Suggested spots: beaches, pine forests, ancient ruins in Çıralı, Olympos and Phaselis. Guests can also go hiking on the Lycian Way along the coast, visit the historic Gelidonya lighthouse, the village of Uçoluk


It is known as a summer hotspot, with resorts and nightclubs, and quiet seaside villages where visitors can spend the evening watching the moon reflect on the water.

Inside a market, Gallery owner Mustafa and his son, sell tapestries, kilns and hand-embroidered pillowcases. He said the quake caused regular customers to call to express concern. However, he still believes that the tourism industry will not be affected.

Many resorts here have opened their doors to receive earthquake victims. "Tourism is one of the biggest sources of income in the country. So we need tourists. We have a lot of people making a living from this industry, and in every region," he said.

Recommended destinations: Bodrum castle, theater and tomb at Halicarnassus, Dibeklihan Arts and Culture village


As the country's third most populous city, Izmir draws crowds who come in the summer to hang out in Alaçatı town, dance at beach clubs in Çeşme or taste wine in Urla. CiftCioğlu Ipekci, communications director of a local hotel, said many guests have called to cancel their rooms. Even so, the majority of bookings are still coming this summer.

Recommended destinations: UNESCO World Heritage Sites such as Ephesus and Bergama, the seaside village of Ildır, the historic village of Birgi and beautiful bays, vineyards and seafood restaurants.

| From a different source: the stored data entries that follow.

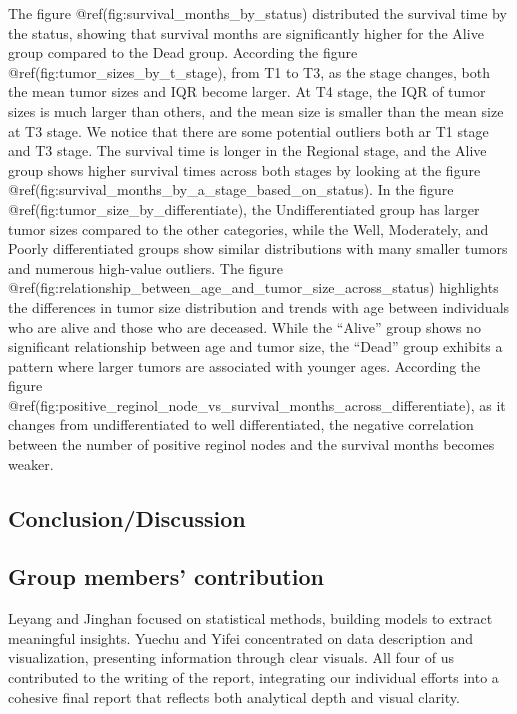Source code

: \documentclass[
]{article}
\begin{document}
The figure @ref(fig:survival\_months\_by\_status) distributed the
survival time by the status, showing that survival months are
significantly higher for the Alive group compared to the Dead group.
According the figure @ref(fig:tumor\_sizes\_by\_t\_stage), from T1 to
T3, as the stage changes, both the mean tumor sizes and IQR become
larger. At T4 stage, the IQR of tumor sizes is much larger than others,
and the mean size is smaller than the mean size at T3 stage. We notice
that there are some potential outliers both ar T1 stage and T3 stage.
The survival time is longer in the Regional stage, and the Alive group
shows higher survival times across both stages by looking at the figure
@ref(fig:survival\_months\_by\_a\_stage\_based\_on\_status). In the
figure @ref(fig:tumor\_size\_by\_differentiate), the Undifferentiated
group has larger tumor sizes compared to the other categories, while the
Well, Moderately, and Poorly differentiated groups show similar
distributions with many smaller tumors and numerous high-value outliers.
The figure
@ref(fig:relationship\_between\_age\_and\_tumor\_size\_across\_status)
highlights the differences in tumor size distribution and trends with
age between individuals who are alive and those who are deceased. While
the ``Alive'' group shows no significant relationship between age and
tumor size, the ``Dead'' group exhibits a pattern where larger tumors
are associated with younger ages. According the figure
@ref(fig:positive\_reginol\_node\_vs\_survival\_months\_across\_differentiate),
as it changes from undifferentiated to well differentiated, the negative
correlation between the number of positive reginol nodes and the
survival months becomes weaker.

\subsection{Conclusion/Discussion}\label{conclusiondiscussion}

\subsection{Group members'
contribution}\label{group-members-contribution}

Leyang and Jinghan focused on statistical methods, building models to
extract meaningful insights. Yuechu and Yifei concentrated on data
description and visualization, presenting information through clear
visuals. All four of us contributed to the writing of the report,
integrating our individual efforts into a cohesive final report that
reflects both analytical depth and visual clarity.
\end{document}

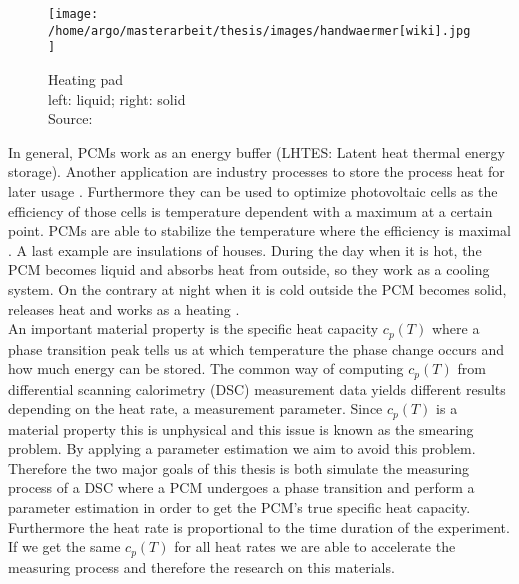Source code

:\documentclass{scrartcl}[12pt, halfparskip]
\numberwithin{equation}{section}
\numberwithin{figure}{section}
\numberwithin{table}{section}
\begin{document}
\begin{wrapfigure}{l}{0.4\textwidth}
	\texttt{[image: /home/argo/masterarbeit/thesis/images/handwaermer[wiki].jpg]}
	\caption{Heating pad \\ left: liquid; right: solid \\
		Source: \cite{heating_pad_image}}
	\label{fig:heating_pad}
\end{wrapfigure}


In general, PCMs work as an energy buffer (LHTES: Latent heat thermal energy storage). Another application are industry processes to store the process heat for later usage \cite{pcm_process_heat}. Furthermore they can be used to optimize  photovoltaic cells as the efficiency of those cells is temperature dependent with a maximum at a certain point. PCMs are able to stabilize the temperature where the efficiency is maximal \cite{pcm_solar_cells}. 
A last example are insulations of houses. During the day when it is hot, the PCM becomes liquid and absorbs heat from outside, so they work as a cooling system. On the contrary at night when it is cold outside the PCM becomes solid, releases heat and works as a heating \cite{pcm_house_insulation}. \\
An important material property is the specific heat capacity $c_p(T)$ where a phase transition peak tells us at which temperature the phase change occurs and how much energy can be stored. The common way of computing $c_p(T)$ from differential scanning calorimetry (DSC) measurement data yields different results depending on the heat rate, a measurement parameter. Since $c_p(T)$ is a material property this is unphysical and this issue is known as the smearing problem. By applying a parameter estimation we aim to avoid this problem.
Therefore the two major goals of this thesis is both simulate the measuring process of a DSC where a PCM undergoes a phase transition and perform a parameter estimation in order to get the PCM's true specific heat capacity. 
Furthermore the heat rate is proportional to the time duration of the experiment. If we get the same $c_p(T)$ for all heat rates we are able to accelerate the measuring process and therefore the research on this materials.
\end{document}
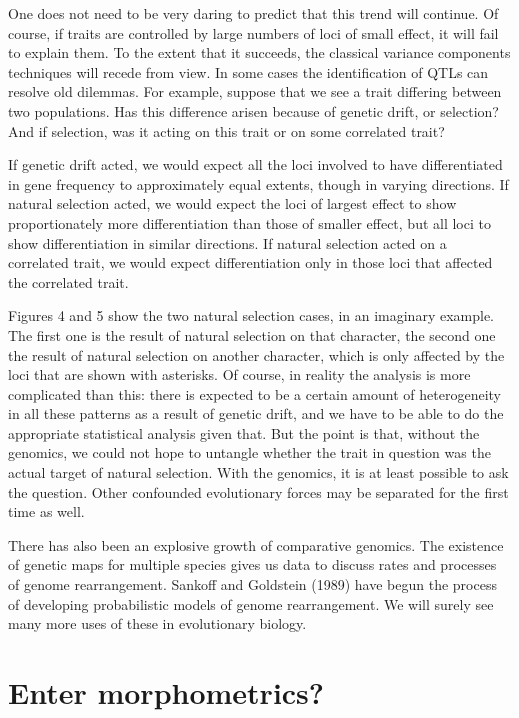 \documentclass[12pt]{article}
\begin{document}
One does not need to be very daring to predict that this trend will continue.  Of course,
if traits are controlled by large numbers of loci of small
effect, it will fail to explain them.  To the extent that it succeeds,
the classical variance components techniques will recede from view.   In some
cases the identification of QTLs can resolve old dilemmas.  For example,
suppose that we see a trait differing between two populations.  Has this
difference arisen because of genetic drift, or selection?  And if selection,
was it acting on this trait or on some correlated trait?

If genetic drift acted, we would expect all the loci involved to have
differentiated in gene frequency to approximately equal extents, though in
varying directions.   If
natural selection acted, we would expect the loci of largest effect to show
proportionately more differentiation than those of smaller effect, but
all loci to show differentiation in similar directions.  If natural selection
acted on a correlated trait, we would expect differentiation only in those
loci that affected the correlated trait.

Figures 4 and 5 show the two natural selection cases, in an imaginary
example.  The first one is the result of natural selection on that character,
the second one the result of natural selection on another character, which is
only affected by the loci that are shown with asterisks.  Of course, in
reality the analysis is more complicated than this: there is expected to be
a certain amount of heterogeneity in all these patterns as a result of
genetic drift, and we have to be able to do the appropriate statistical
analysis given that.  But the point is that, without the genomics, we
could not hope to untangle whether the trait in question was the actual
target of natural selection.  With the genomics, it is at least possible to
ask the question.  Other confounded evolutionary forces may be separated for
the first time as well.

There has also been an explosive growth of comparative genomics.  The
existence of genetic maps for multiple species gives us data to discuss
rates and processes of genome rearrangement.  Sankoff and Goldstein (1989) have begun
the process of developing probabilistic models of genome rearrangement.  We
will surely see many more uses of these in evolutionary biology.

\section*{Enter morphometrics?}
\end{document}
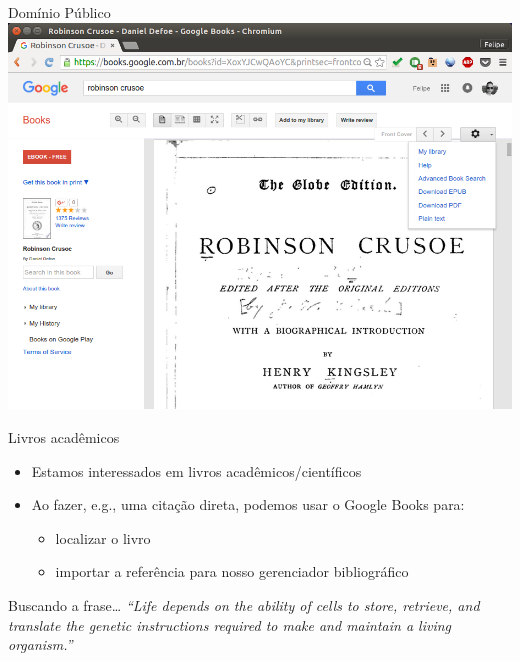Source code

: \documentclass{beamer}
\begin{document}
\begin{frame}{Domínio Público}
  \centering
  \includegraphics[height=.85\textheight]{Busca/gbooks-publicdomain}
\end{frame}

\begin{frame}{Livros acadêmicos}
  \begin{itemize}
    \footnotesize
  \item Estamos interessados em livros acadêmicos/científicos
  \item Ao fazer, e.g., uma citação direta, podemos usar o Google
    Books para:
    \begin{itemize}
      \scriptsize
    \item localizar o livro
    \item importar a referência para nosso gerenciador bibliográfico
    \end{itemize}
  \end{itemize}
  \begin{exampleblock}{Buscando a frase\ldots}
    \tiny
    \em
    ``Life depends on the ability of cells to store, retrieve, and
    translate the genetic instructions required to make and maintain a
    living organism.''
  \end{exampleblock}
\end{frame}
\end{document}
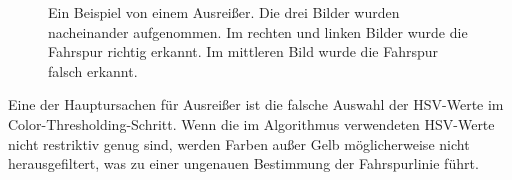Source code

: \documentclass[arbeit=studie,oneside,BCOR=12mm]{ArbeitRST}
\begin{document}
\begin{figure}[h]
    \centering
    \caption{Ein Beispiel von einem Ausrei{\ss}er. Die drei Bilder wurden
    nacheinander aufgenommen. Im rechten und linken Bilder wurde die Fahrspur
    richtig erkannt. Im mittleren Bild wurde die Fahrspur falsch erkannt.}
    \label{ausrei}
\end{figure}

Eine der Hauptursachen für Ausreißer ist die falsche Auswahl der HSV-Werte im Color-Thresholding-Schritt.
Wenn die im Algorithmus verwendeten HSV-Werte nicht restriktiv genug sind,
werden Farben außer Gelb möglicherweise nicht herausgefiltert, was zu einer
ungenauen Bestimmung der Fahrspurlinie führt.
\end{document}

Cappadocia is famous for its "fairy smokestacks", which are stone columns formed from a volcanic eruption 3 million years ago. Photo: Adobe Stock

Cappadocia is one of the most crowded places in Türkiye. With its mystical landscape of wind-formed "fairy chimneys", stone churches and underground cities, Cappadocia is unlike any other place on earth, CNN describes . This is also a place where visitors can experience, take photos and watch hundreds of hot air balloons every morning.

300 kilometers from the quake, Cappadocia is "completely safe" according to Deniz Karkın, manager of the Argos hotel. This is also the place with the lowest earthquake risk in the country. "Those who are planning to go to Türkiye can safely choose Cappadocia," Karkın said.

Recommended destinations: UNESCO World Heritage Site - Goreme open-air museum, the underground cities of Kaymaklı and Derinkuyu, Pasabag Valley with its fairy chimneys and Kızılcukur, where the best sunsets are seen.